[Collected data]
--------------------------------

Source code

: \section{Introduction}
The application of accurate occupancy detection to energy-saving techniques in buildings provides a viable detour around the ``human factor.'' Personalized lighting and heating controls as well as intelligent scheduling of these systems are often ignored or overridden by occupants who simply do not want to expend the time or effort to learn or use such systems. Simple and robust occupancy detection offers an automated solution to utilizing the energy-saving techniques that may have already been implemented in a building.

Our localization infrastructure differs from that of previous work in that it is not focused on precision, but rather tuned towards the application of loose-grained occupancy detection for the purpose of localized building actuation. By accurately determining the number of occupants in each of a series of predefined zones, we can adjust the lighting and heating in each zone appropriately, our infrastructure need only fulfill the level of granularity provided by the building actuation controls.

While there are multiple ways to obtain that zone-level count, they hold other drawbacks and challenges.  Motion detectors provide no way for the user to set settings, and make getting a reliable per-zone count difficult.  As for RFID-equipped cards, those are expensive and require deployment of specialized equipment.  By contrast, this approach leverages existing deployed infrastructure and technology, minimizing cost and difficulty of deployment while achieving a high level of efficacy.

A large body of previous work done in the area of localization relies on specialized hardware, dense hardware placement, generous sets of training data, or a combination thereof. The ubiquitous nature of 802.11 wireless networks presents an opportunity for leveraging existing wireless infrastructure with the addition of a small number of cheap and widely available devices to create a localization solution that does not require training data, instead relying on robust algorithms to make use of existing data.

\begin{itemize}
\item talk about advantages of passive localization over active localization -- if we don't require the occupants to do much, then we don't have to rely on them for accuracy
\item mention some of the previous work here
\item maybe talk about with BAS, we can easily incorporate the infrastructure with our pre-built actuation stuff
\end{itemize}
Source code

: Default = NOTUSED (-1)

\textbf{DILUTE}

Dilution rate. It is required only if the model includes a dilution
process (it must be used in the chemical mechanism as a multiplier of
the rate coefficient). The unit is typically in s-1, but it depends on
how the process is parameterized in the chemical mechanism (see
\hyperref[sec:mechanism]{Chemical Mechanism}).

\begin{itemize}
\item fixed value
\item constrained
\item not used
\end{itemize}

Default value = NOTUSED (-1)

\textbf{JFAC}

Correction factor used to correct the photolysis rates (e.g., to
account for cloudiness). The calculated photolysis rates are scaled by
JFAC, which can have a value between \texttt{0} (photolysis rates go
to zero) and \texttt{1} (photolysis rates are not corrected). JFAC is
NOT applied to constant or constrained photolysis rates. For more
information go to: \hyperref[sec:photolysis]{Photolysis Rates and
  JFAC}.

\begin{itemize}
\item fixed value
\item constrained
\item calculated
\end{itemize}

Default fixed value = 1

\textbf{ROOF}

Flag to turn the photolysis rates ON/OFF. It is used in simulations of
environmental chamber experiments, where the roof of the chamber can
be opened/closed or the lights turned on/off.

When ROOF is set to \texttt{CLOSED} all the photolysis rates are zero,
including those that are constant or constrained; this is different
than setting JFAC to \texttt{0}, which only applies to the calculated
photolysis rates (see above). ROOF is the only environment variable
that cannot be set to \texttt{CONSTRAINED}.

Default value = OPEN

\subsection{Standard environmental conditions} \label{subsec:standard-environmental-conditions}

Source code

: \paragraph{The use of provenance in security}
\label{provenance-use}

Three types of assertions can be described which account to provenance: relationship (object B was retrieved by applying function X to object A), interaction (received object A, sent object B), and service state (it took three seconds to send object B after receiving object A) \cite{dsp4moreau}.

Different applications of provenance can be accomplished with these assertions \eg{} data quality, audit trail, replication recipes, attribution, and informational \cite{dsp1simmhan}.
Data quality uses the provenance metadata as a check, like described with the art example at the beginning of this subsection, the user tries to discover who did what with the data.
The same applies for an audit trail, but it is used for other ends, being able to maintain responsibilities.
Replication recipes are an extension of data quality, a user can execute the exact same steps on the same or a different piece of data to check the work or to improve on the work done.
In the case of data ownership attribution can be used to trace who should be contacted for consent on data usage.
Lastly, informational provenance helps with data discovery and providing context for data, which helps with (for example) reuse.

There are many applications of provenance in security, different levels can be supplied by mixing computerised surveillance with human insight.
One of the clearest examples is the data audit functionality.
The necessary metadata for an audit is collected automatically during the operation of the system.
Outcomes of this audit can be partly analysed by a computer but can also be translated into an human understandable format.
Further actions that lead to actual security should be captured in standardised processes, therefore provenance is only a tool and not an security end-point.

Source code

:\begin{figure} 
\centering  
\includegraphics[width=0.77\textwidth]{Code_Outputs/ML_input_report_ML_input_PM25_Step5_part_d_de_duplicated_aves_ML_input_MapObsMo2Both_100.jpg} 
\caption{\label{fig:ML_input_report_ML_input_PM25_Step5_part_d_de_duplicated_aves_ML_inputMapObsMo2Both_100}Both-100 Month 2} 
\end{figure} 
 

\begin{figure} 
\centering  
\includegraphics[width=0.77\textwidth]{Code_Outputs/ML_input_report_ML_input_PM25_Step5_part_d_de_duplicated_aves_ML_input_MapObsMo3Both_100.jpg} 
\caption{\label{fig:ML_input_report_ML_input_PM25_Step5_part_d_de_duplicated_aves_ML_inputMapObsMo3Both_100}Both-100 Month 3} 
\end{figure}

--------------------------------

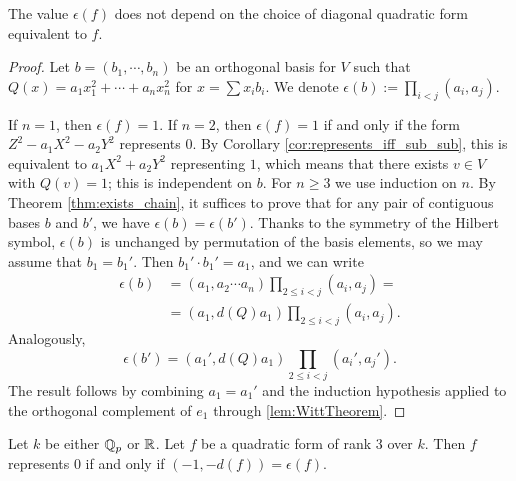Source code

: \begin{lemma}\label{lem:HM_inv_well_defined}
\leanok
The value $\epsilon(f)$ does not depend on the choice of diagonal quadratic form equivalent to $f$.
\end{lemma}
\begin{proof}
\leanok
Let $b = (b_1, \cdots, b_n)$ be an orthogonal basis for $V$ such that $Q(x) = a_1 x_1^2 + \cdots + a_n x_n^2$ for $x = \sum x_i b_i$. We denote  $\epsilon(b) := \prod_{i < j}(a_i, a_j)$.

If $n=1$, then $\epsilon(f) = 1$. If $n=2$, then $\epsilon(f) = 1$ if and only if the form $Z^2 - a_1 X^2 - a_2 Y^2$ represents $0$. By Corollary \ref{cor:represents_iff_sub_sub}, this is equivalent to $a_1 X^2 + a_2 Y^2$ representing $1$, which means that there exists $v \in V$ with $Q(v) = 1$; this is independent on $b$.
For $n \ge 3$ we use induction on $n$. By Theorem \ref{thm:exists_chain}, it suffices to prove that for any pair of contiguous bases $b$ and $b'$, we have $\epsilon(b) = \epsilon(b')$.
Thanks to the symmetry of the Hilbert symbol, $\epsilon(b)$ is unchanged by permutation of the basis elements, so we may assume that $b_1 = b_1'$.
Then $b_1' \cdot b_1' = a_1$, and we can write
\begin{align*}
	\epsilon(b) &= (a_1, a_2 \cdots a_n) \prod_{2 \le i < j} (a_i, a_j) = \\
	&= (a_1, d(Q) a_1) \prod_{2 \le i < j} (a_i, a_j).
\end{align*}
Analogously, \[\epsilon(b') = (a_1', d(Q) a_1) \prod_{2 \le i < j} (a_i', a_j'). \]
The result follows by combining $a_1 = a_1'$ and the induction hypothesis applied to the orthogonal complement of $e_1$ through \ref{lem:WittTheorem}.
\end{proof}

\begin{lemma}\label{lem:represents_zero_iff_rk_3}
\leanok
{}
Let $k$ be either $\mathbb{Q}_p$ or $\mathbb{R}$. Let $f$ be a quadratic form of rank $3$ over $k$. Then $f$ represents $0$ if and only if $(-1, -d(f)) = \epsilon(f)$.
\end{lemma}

--------------------------------

[Your goal] Lines holding the word "caption" in the entries above are the ones to pull out. Copy them all.

[Answer section]
\caption{\label{fig:ML_input_report_ML_input_PM25_Step5_part_d_de_duplicated_aves_ML_inputMapObsMo2Both_100}Both-100 Month 2} 
\caption{\label{fig:ML_input_report_ML_input_PM25_Step5_part_d_de_duplicated_aves_ML_inputMapObsMo3Both_100}Both-100 Month 3} 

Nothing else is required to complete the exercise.